→ TASK DESCRIPTION:
Among the lines below, how many have the word "punishment"? The reply is that number alone.
RECORDS FOR THIS TASK START
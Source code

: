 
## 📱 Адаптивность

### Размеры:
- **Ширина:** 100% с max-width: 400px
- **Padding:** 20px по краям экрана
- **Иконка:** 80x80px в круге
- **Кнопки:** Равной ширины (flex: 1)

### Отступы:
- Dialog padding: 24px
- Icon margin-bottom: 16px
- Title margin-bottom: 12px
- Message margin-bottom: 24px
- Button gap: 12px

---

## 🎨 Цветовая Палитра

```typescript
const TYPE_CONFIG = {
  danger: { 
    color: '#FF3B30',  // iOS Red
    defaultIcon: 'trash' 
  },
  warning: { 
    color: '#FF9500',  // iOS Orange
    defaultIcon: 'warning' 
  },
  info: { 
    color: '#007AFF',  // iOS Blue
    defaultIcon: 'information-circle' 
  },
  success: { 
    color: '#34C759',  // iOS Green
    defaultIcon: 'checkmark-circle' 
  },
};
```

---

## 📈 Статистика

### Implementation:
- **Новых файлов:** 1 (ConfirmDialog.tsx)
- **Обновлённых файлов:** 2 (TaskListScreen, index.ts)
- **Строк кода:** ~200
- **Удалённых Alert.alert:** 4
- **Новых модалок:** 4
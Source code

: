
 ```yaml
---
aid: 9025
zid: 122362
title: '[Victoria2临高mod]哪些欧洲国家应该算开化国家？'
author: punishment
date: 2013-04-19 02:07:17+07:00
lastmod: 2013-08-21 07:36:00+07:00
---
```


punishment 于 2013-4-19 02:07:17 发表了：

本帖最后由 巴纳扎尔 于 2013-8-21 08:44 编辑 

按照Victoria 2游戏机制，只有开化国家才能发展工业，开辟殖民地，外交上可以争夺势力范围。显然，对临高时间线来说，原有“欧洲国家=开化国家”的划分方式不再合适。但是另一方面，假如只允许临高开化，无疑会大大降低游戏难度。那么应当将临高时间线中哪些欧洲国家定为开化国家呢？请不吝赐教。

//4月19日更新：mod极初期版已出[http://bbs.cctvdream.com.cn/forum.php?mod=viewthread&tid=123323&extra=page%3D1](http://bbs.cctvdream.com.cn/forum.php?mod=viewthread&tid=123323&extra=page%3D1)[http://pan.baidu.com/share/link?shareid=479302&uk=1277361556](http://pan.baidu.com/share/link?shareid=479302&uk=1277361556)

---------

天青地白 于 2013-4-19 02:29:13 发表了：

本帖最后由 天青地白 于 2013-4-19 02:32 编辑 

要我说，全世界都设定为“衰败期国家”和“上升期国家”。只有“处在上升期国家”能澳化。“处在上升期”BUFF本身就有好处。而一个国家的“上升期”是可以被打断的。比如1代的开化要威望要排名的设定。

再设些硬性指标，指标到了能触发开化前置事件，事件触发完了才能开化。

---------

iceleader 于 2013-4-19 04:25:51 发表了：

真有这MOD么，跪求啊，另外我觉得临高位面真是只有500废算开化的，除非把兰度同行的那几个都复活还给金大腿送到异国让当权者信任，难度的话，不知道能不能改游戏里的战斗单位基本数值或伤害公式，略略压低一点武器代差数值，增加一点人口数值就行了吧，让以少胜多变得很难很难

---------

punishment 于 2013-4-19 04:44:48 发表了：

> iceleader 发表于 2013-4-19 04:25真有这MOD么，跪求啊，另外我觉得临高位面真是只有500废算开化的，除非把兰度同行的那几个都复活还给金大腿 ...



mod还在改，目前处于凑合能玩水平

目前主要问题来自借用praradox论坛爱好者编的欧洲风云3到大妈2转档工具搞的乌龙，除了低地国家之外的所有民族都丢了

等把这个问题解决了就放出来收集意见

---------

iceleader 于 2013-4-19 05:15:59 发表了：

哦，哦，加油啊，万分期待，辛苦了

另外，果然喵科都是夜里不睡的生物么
RECORDS FOR THIS TASK END
→ YOUR RESPONSE:
3